Source texts of formatted documents
=== Section Start ===

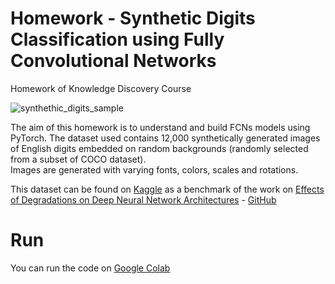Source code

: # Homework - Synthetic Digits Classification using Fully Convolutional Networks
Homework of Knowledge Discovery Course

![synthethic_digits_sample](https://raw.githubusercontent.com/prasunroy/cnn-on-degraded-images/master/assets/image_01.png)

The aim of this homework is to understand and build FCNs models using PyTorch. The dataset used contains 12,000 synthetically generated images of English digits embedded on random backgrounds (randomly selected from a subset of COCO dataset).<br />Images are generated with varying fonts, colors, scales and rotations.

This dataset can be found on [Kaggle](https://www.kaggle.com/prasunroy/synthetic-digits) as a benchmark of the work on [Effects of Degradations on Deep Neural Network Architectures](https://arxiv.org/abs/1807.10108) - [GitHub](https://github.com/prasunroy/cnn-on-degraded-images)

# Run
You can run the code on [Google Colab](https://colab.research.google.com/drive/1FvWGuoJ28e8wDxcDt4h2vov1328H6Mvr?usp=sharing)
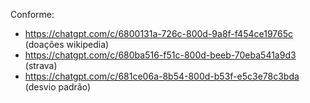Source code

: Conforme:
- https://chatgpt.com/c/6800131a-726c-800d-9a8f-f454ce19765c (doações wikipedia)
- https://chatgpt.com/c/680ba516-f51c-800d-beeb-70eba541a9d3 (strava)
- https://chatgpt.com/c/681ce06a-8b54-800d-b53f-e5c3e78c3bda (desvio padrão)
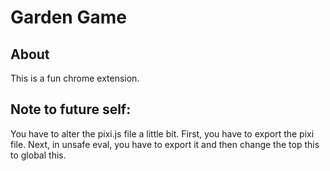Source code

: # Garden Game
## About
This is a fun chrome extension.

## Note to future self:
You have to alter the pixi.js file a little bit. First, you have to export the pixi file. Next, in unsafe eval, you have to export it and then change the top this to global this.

=== Section End ===

Considering only the data above, return the lines in which "chatgpt" occurs.

- https://chatgpt.com/c/6800131a-726c-800d-9a8f-f454ce19765c (doações wikipedia)
- https://chatgpt.com/c/680ba516-f51c-800d-beeb-70eba541a9d3 (strava)
- https://chatgpt.com/c/681ce06a-8b54-800d-b53f-e5c3e78c3bda (desvio padrão)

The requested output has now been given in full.